For Those in Peril was designed to publicise a little-known unit of the Royal Air Force, the Air Sea Rescue Unit, which was set up in 1941 to save those in distress at sea, particularly airmen who had been shot down or forced to ditch in the water. In common with a number of other war-related films made by Ealing at this time, the plot was subservient to the propaganda message; name actors were generally not used and genuine sailors featured in the action scenes. Location filming took place mainly in the area around the port of Newhaven in Sussex, with the English Channel sequences being shot off the Sussex coast.
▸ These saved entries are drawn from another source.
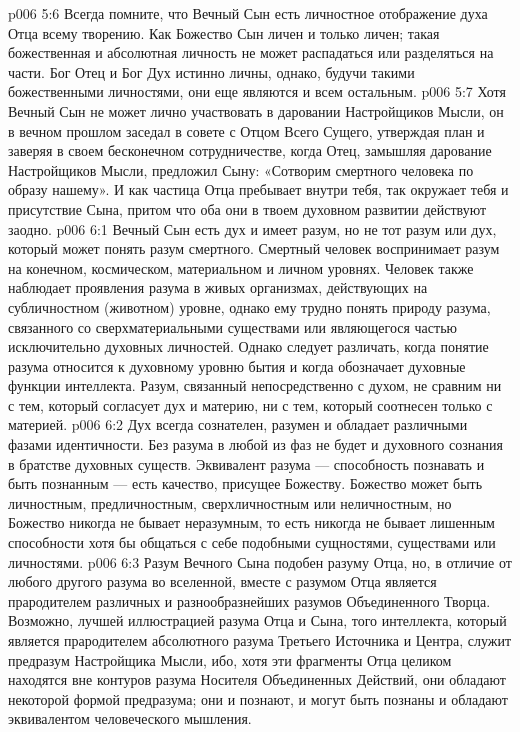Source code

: \vs p006 5:6 Всегда помните, что Вечный Сын есть личностное отображение духа Отца всему творению. Как Божество Сын личен и только личен; такая божественная и абсолютная личность не может распадаться или разделяться на части. Бог Отец и Бог Дух истинно личны, однако, будучи такими божественными личностями, они еще являются и всем остальным.
\vs p006 5:7 Хотя Вечный Сын не может лично участвовать в даровании Настройщиков Мысли, он в вечном прошлом заседал в совете с Отцом Всего Сущего, утверждая план и заверяя в своем бесконечном сотрудничестве, когда Отец, замышляя дарование Настройщиков Мысли, предложил Сыну: «Сотворим смертного человека по образу нашему». И как частица Отца пребывает внутри тебя, так окружает тебя и присутствие Сына, притом что оба они в твоем духовном развитии действуют заодно.
\vs p006 6:1 Вечный Сын есть дух и имеет разум, но не тот разум или дух, который может понять разум смертного. Смертный человек воспринимает разум на конечном, космическом, материальном и личном уровнях. Человек также наблюдает проявления разума в живых организмах, действующих на субличностном (животном) уровне, однако ему трудно понять природу разума, связанного со сверхматериальными существами или являющегося частью исключительно духовных личностей. Однако следует различать, когда понятие разума относится к духовному уровню бытия и когда обозначает духовные функции интеллекта. Разум, связанный непосредственно с духом, не сравним ни с тем, который согласует дух и материю, ни с тем, который соотнесен только с материей.
\vs p006 6:2 Дух всегда сознателен, разумен и обладает различными фазами идентичности. Без разума в любой из фаз не будет и духовного сознания в братстве духовных существ. Эквивалент разума --- способность познавать и быть познанным --- есть качество, присущее Божеству. Божество может быть личностным, предличностным, сверхличностным или неличностным, но Божество никогда не бывает неразумным, то есть никогда не бывает лишенным способности хотя бы общаться с себе подобными сущностями, существами или личностями.
\vs p006 6:3 Разум Вечного Сына подобен разуму Отца, но, в отличие от любого другого разума во вселенной, вместе с разумом Отца является прародителем различных и разнообразнейших разумов Объединенного Творца. Возможно, лучшей иллюстрацией разума Отца и Сына, того интеллекта, который является прародителем абсолютного разума Третьего Источника и Центра, служит предразум Настройщика Мысли, ибо, хотя эти фрагменты Отца целиком находятся вне контуров разума Носителя Объединенных Действий, они обладают некоторой формой предразума; они и познают, и могут быть познаны и обладают эквивалентом человеческого мышления.
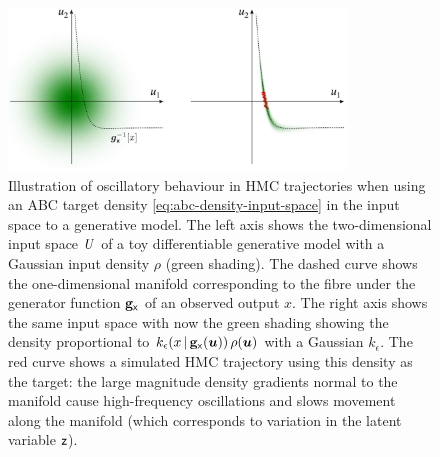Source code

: \begin{figure}[!t]
\centering
\includegraphics[width=0.8\textwidth]{images/gaussian-abc-with-hmc-trajectory-gray}
\caption[Oscillatory Hamiltonian trajectory example.]{Illustration of oscillatory behaviour in \ac{HMC} trajectories when using an \ac{ABC} target density \eqref{eq:abc-density-input-space} in the input space to a generative model. The left axis shows the two-dimensional input space $\mathit{U}$ of a toy differentiable generative model with a Gaussian input density $\rho$ (green shading). The dashed curve shows the one-dimensional manifold corresponding to the fibre under the generator function ${\mathbf{g}}_{\mathsf{x}}$ of an observed output $x$. The right axis shows the same input space with now the green shading showing the density proportional to $k_\epsilon\lpa x\gvn \genfunc_{\rvar{x}}(\vct{u})\rpa \,\rho(\vct{u})$ with a Gaussian $k_\epsilon$. The red curve shows a simulated \ac{HMC} trajectory using this density as the target: the large magnitude density gradients normal to the manifold cause high-frequency oscillations and slows movement along the manifold (which corresponds to variation in the latent variable $\mathsf{z}$).}
\label{fig:gaussian-abc-hmc-trajectory-example}
\end{figure} 


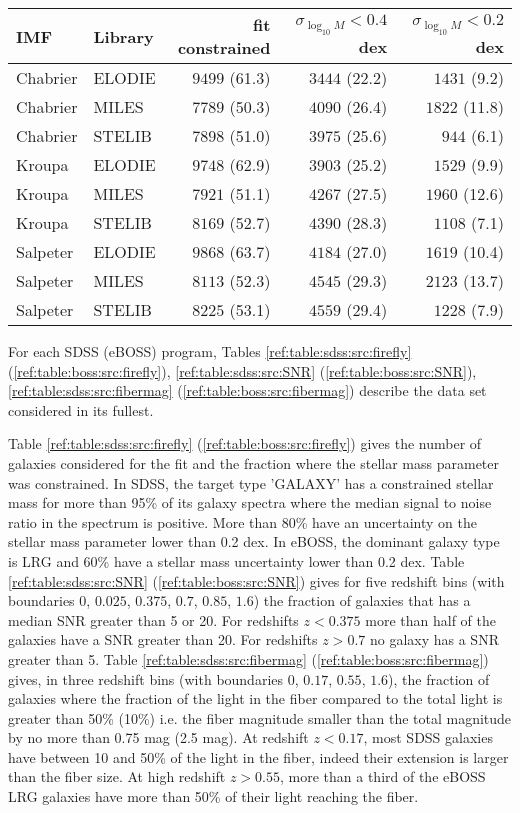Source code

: \documentclass[onecolumn]{aa}
\begin{document}
\begin{table*}
\begin{center}
\begin{tabular}{ll rrr}
IMF &
Library & 
fit constrained & 
$\sigma_{\log_{10}M}<0.4$ dex & 
$\sigma_{\log_{10}M}<0.2$ dex \\ \hline
Chabrier & ELODIE & $9499$ (61.3) & $3444$ (22.2) & $1431$ (9.2) \\ 
Chabrier & MILES & $7789$ (50.3) & $4090$ (26.4) & $1822$ (11.8) \\ 
Chabrier & STELIB & $7898$ (51.0) & $3975$ (25.6) & $944$ (6.1) \\ 
Kroupa & ELODIE & $9748$ (62.9) & $3903$ (25.2) & $1529$ (9.9) \\ 
Kroupa & MILES & $7921$ (51.1) & $4267$ (27.5) & $1960$ (12.6) \\ 
Kroupa & STELIB & $8169$ (52.7) & $4390$ (28.3) & $1108$ (7.1) \\ 
Salpeter & ELODIE & $9868$ (63.7) & $4184$ (27.0) & $1619$ (10.4) \\ 
Salpeter & MILES & $8113$ (52.3) & $4545$ (29.3) & $2123$ (13.7) \\ 
Salpeter & STELIB & $8225$ (53.1) & $4559$ (29.4) & $1228$ (7.9) \\ 

\hline
\end{tabular}
\end{center}
\end{table*}


For each SDSS (eBOSS) program, Tables 
\ref{ref:table:sdss:src:firefly}
(\ref{ref:table:boss:src:firefly}), 
\ref{ref:table:sdss:src:SNR} 
(\ref{ref:table:boss:src:SNR}), 
\ref{ref:table:sdss:src:fibermag} 
(\ref{ref:table:boss:src:fibermag}) 
describe the data set considered in its fullest. 

Table 
\ref{ref:table:sdss:src:firefly} (\ref{ref:table:boss:src:firefly})
gives the number of galaxies considered for the fit and the fraction where the stellar mass parameter was constrained. 
In SDSS, the target type 'GALAXY' has a constrained stellar mass for more than 95\% of its galaxy spectra where the median signal to noise ratio in the spectrum is positive. 
More than 80\% have an uncertainty on the stellar mass parameter lower than 0.2 dex. 
In eBOSS, the dominant galaxy type is LRG and 60\% have a stellar mass uncertainty lower than 0.2 dex. 
Table 
\ref{ref:table:sdss:src:SNR} (\ref{ref:table:boss:src:SNR}) 
gives for five redshift bins (with boundaries $0$, $0.025$, $0.375$, $0.7$, $0.85$, $1.6$) the fraction of galaxies that has a median SNR greater than 5 or 20. For redshifts $z<0.375$ more than half of the galaxies have a SNR greater than 20. For redshifts $z>0.7$ no galaxy has a SNR greater than 5. 
Table 
\ref{ref:table:sdss:src:fibermag} (\ref{ref:table:boss:src:fibermag}) 
gives, in three redshift bins (with boundaries $0$, $0.17$,  $0.55$, $1.6$), the fraction of galaxies where the fraction of the light in the fiber compared to the total light is greater than 50\% (10\%) i.e. the fiber magnitude smaller than the total magnitude by no more than 0.75 mag (2.5 mag). 
At redshift $z<0.17$, most SDSS galaxies have between 10 and 50\% of the light in the fiber, indeed their extension is larger than the fiber size.  
At high redshift $z>0.55$, more than a third of the eBOSS LRG galaxies have more than 50\% of their light reaching the fiber.
\end{document}
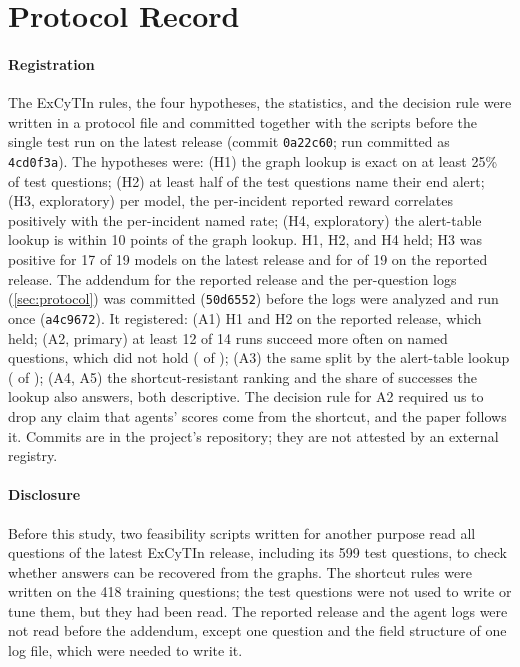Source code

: \section{Protocol Record}
\label{app:protocol}

\paragraph{Registration} The ExCyTIn rules, the four hypotheses, the statistics, and the decision rule were written in a protocol file and committed together with the scripts before the single test run on the latest release (commit \texttt{0a22c60}; run committed as \texttt{4cd0f3a}). The hypotheses were: (H1) the graph lookup is exact on at least 25\% of test questions; (H2) at least half of the test questions name their end alert; (H3, exploratory) per model, the per-incident reported reward correlates positively with the per-incident named rate; (H4, exploratory) the alert-table lookup is within 10 points of the graph lookup. H1, H2, and H4 held; H3 was positive for 17 of 19 models on the latest release and for \oHPos{} of 19 on the reported release. The addendum for the reported release and the per-question logs (\cref{sec:protocol}) was committed (\texttt{50d6552}) before the logs were analyzed and run once (\texttt{a4c9672}). It registered: (A1) H1 and H2 on the reported release, which held; (A2, primary) at least 12 of 14 runs succeed more often on named questions, which did not hold (\lgPos{} of \lgModels); (A3) the same split by the alert-table lookup (\lgTPos{} of \lgModels); (A4, A5) the shortcut-resistant ranking and the share of successes the lookup also answers, both descriptive. The decision rule for A2 required us to drop any claim that agents' scores come from the shortcut, and the paper follows it. Commits are in the project's repository; they are not attested by an external registry.

\paragraph{Disclosure} Before this study, two feasibility scripts written for another purpose read all questions of the latest ExCyTIn release, including its 599 test questions, to check whether answers can be recovered from the graphs. The shortcut rules were written on the 418 training questions; the test questions were not used to write or tune them, but they had been read. The reported release and the agent logs were not read before the addendum, except one question and the field structure of one log file, which were needed to write it.

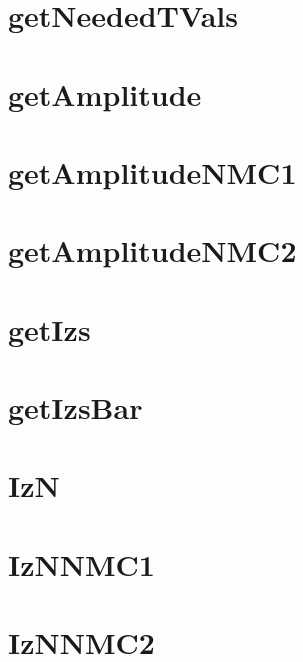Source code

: \documentclass{book}
\begin{document}
\section{getNeededTVals}

\section{getAmplitude}

\section{getAmplitudeNMC1}

\section{getAmplitudeNMC2}

\section{getIzs}

\section{getIzsBar}

\section{IzN}

\section{IzNNMC1}

\section{IzNNMC2}
\end{document}
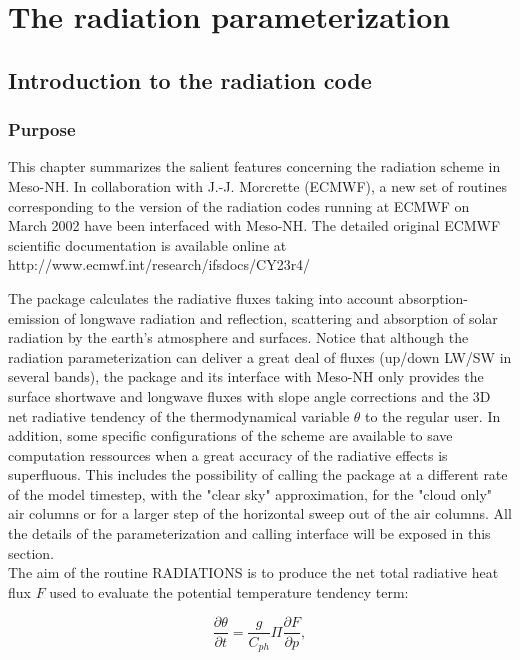 \chapter{The radiation parameterization}\label{RADIATIONS}
\minitoc
%
\section{Introduction to the radiation code}
%
\subsection{Purpose}
%

This chapter summarizes the salient features concerning 
the radiation scheme in Meso-NH. In collaboration with J.-J. Morcrette
(ECMWF), a new set of routines corresponding to the version
of the radiation codes running at ECMWF on March 2002 have been
interfaced with Meso-NH. The detailed original ECMWF scientific
documentation is available online at
http://www.ecmwf.int/research/ifsdocs/CY23r4/  

The package calculates the radiative fluxes taking into account
absorption-emission of longwave radiation and reflection, scattering and
absorption of solar radiation by the earth's atmosphere and surfaces.
Notice that although the radiation parameterization
can deliver a great deal of fluxes (up/down LW/SW in several bands), the
package and its interface with Meso-NH only provides the
surface shortwave and longwave fluxes with slope angle corrections and the 3D
net radiative tendency of the thermodynamical variable $\theta$ to the regular
user. In addition, some specific configurations of the scheme are available to save
computation ressources when a great accuracy of the radiative effects is
superfluous. This includes the possibility of calling the package at a different
rate of the model timestep, with the "clear sky" approximation, for the "cloud
only" air columns or for a larger step of the horizontal sweep out of the air
columns. All the details of the parameterization and calling interface will be
exposed in this section.\\

The aim of the routine RADIATIONS is to produce the net total radiative heat
flux $F$ used to evaluate the potential temperature tendency term:

$$\frac{\partial \theta}{\partial t} = \frac{g}{C_{ph}}\Pi \frac{\partial F}{\partial p}, $$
Crichton later recalled: " first picture... was a propaganda picture called For Those in Peril where we rushed around the Channel in high speed motorboats, boats which were used for picking up crashed airmen and so on. It's a horrifying thing to say, but it was very exciting". Principal photography took place in mid-1943 at the Ealing studios and on location, with the participation of the Admiralty and Royal Navy in filming. Royal Navy Patrol Service armed trawlers and other auxiliary craft, together with Royal Navy coastal craft from HMS Aggressive, Shoreham, were made available. A Royal Air Force Supermarine Walrus air-sea rescue aircraft of No. 28 Air Sea Rescue unit and a Douglas DB-7 Boston bomber were also featured.
Reception
For Those in Peril was one of the few British productions that appeared in 1944–1945. Its semi-documentary style suited its role as a propaganda film. Film historianGeorge Perry considered this film to be the closest Charles Crichton ever got to "documentary realism during his long Ealing career".